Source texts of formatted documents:
* * * * * * *

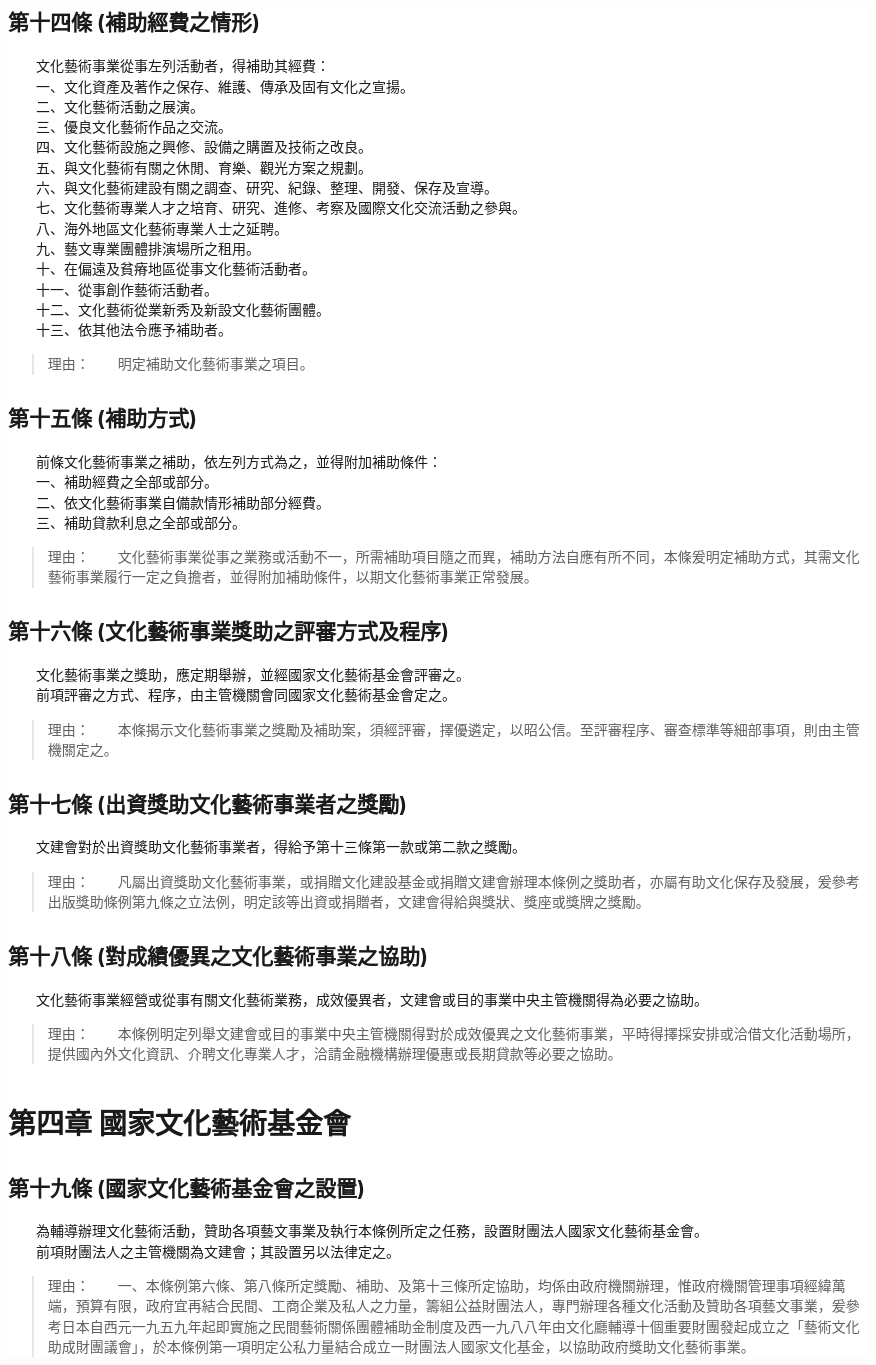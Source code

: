 

第十四條 (補助經費之情形)
-------------------------
　　文化藝術事業從事左列活動者，得補助其經費：  
　　一、文化資產及著作之保存、維護、傳承及固有文化之宣揚。  
　　二、文化藝術活動之展演。  
　　三、優良文化藝術作品之交流。  
　　四、文化藝術設施之興修、設備之購置及技術之改良。  
　　五、與文化藝術有關之休閒、育樂、觀光方案之規劃。  
　　六、與文化藝術建設有關之調查、研究、紀錄、整理、開發、保存及宣導。  
　　七、文化藝術專業人才之培育、研究、進修、考察及國際文化交流活動之參與。  
　　八、海外地區文化藝術專業人士之延聘。  
　　九、藝文專業團體排演場所之租用。  
　　十、在偏遠及貧瘠地區從事文化藝術活動者。  
　　十一、從事創作藝術活動者。  
　　十二、文化藝術從業新秀及新設文化藝術團體。  
　　十三、依其他法令應予補助者。  
> 理由：　　明定補助文化藝術事業之項目。



第十五條 (補助方式)
-------------------
　　前條文化藝術事業之補助，依左列方式為之，並得附加補助條件：  
　　一、補助經費之全部或部分。  
　　二、依文化藝術事業自備款情形補助部分經費。  
　　三、補助貸款利息之全部或部分。  
> 理由：　　文化藝術事業從事之業務或活動不一，所需補助項目隨之而異，補助方法自應有所不同，本條爰明定補助方式，其需文化藝術事業履行一定之負擔者，並得附加補助條件，以期文化藝術事業正常發展。



第十六條 (文化藝術事業獎助之評審方式及程序)
-------------------------------------------
　　文化藝術事業之獎助，應定期舉辦，並經國家文化藝術基金會評審之。  
　　前項評審之方式、程序，由主管機關會同國家文化藝術基金會定之。  
> 理由：　　本條揭示文化藝術事業之獎勵及補助案，須經評審，擇優遴定，以昭公信。至評審程序、審查標準等細部事項，則由主管機關定之。



第十七條 (出資獎助文化藝術事業者之獎勵)
---------------------------------------
　　文建會對於出資獎助文化藝術事業者，得給予第十三條第一款或第二款之獎勵。  
> 理由：　　凡屬出資獎助文化藝術事業，或捐贈文化建設基金或捐贈文建會辦理本條例之獎助者，亦屬有助文化保存及發展，爰參考出版獎助條例第九條之立法例，明定該等出資或捐贈者，文建會得給與獎狀、獎座或獎牌之獎勵。



第十八條 (對成績優異之文化藝術事業之協助)
-----------------------------------------
　　文化藝術事業經營或從事有關文化藝術業務，成效優異者，文建會或目的事業中央主管機關得為必要之協助。  
> 理由：　　本條例明定列舉文建會或目的事業中央主管機關得對於成效優異之文化藝術事業，平時得擇採安排或洽借文化活動場所，提供國內外文化資訊、介聘文化專業人才，洽請金融機構辦理優惠或長期貸款等必要之協助。



第四章  國家文化藝術基金會
==========================
第十九條 (國家文化藝術基金會之設置)
-----------------------------------
　　為輔導辦理文化藝術活動，贊助各項藝文事業及執行本條例所定之任務，設置財團法人國家文化藝術基金會。  
　　前項財團法人之主管機關為文建會；其設置另以法律定之。  
> 理由：　　一、本條例第六條、第八條所定獎勵、補助、及第十三條所定協助，均係由政府機關辦理，惟政府機關管理事項經緯萬端，預算有限，政府宜再結合民間、工商企業及私人之力量，籌組公益財團法人，專門辦理各種文化活動及贊助各項藝文事業，爰參考日本自西元一九五九年起即實施之民間藝術關係團體補助金制度及西一九八八年由文化廳輔導十個重要財團發起成立之「藝術文化助成財團議會」，於本條例第一項明定公私力量結合成立一財團法人國家文化基金，以協助政府獎助文化藝術事業。
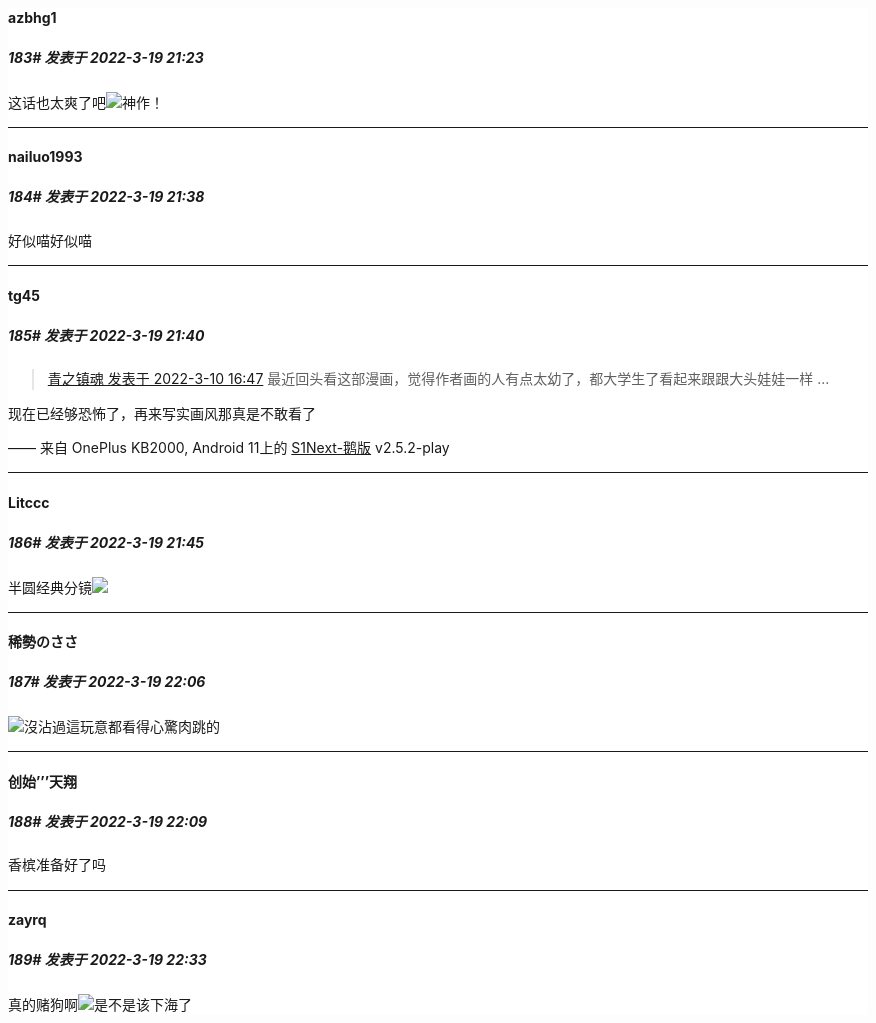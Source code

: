 ####  azbhg1  
##### 183#       发表于 2022-3-19 21:23

这话也太爽了吧<img src="https://static.saraba1st.com/image/smiley/face2017/045.png" referrerpolicy="no-referrer">神作！

*****

####  nailuo1993  
##### 184#       发表于 2022-3-19 21:38

好似喵好似喵

*****

####  tg45  
##### 185#       发表于 2022-3-19 21:40

<blockquote><a href="httphttps://bbs.saraba1st.com/2b/forum.php?mod=redirect&amp;goto=findpost&amp;pid=54993829&amp;ptid=2029854" target="_blank">青之镇魂 发表于 2022-3-10 16:47</a>
最近回头看这部漫画，觉得作者画的人有点太幼了，都大学生了看起来跟跟大头娃娃一样 ...</blockquote>
现在已经够恐怖了，再来写实画风那真是不敢看了

—— 来自 OnePlus KB2000, Android 11上的 [S1Next-鹅版](https://github.com/ykrank/S1-Next/releases) v2.5.2-play

*****

####  Litccc  
##### 186#       发表于 2022-3-19 21:45

半圆经典分镜<img src="https://static.saraba1st.com/image/smiley/face2017/067.png" referrerpolicy="no-referrer">

*****

####  稀勢のささ  
##### 187#       发表于 2022-3-19 22:06

<img src="https://static.saraba1st.com/image/smiley/face2017/067.png" referrerpolicy="no-referrer">沒沾過這玩意都看得心驚肉跳的

*****

####  创始’’’天翔  
##### 188#       发表于 2022-3-19 22:09

香槟准备好了吗

*****

####  zayrq  
##### 189#       发表于 2022-3-19 22:33

真的赌狗啊<img src="https://static.saraba1st.com/image/smiley/face2017/067.png" referrerpolicy="no-referrer">是不是该下海了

* * * * * * *

### EXERCISE DIRECTIONS
Set down only the line containing "发表于 2022-3-19 22:33" and the lines after it through the end, exactly as they appear above.

### EXERCISE SOLUTION
##### 189#       发表于 2022-3-19 22:33

真的赌狗啊<img src="https://static.saraba1st.com/image/smiley/face2017/067.png" referrerpolicy="no-referrer">是不是该下海了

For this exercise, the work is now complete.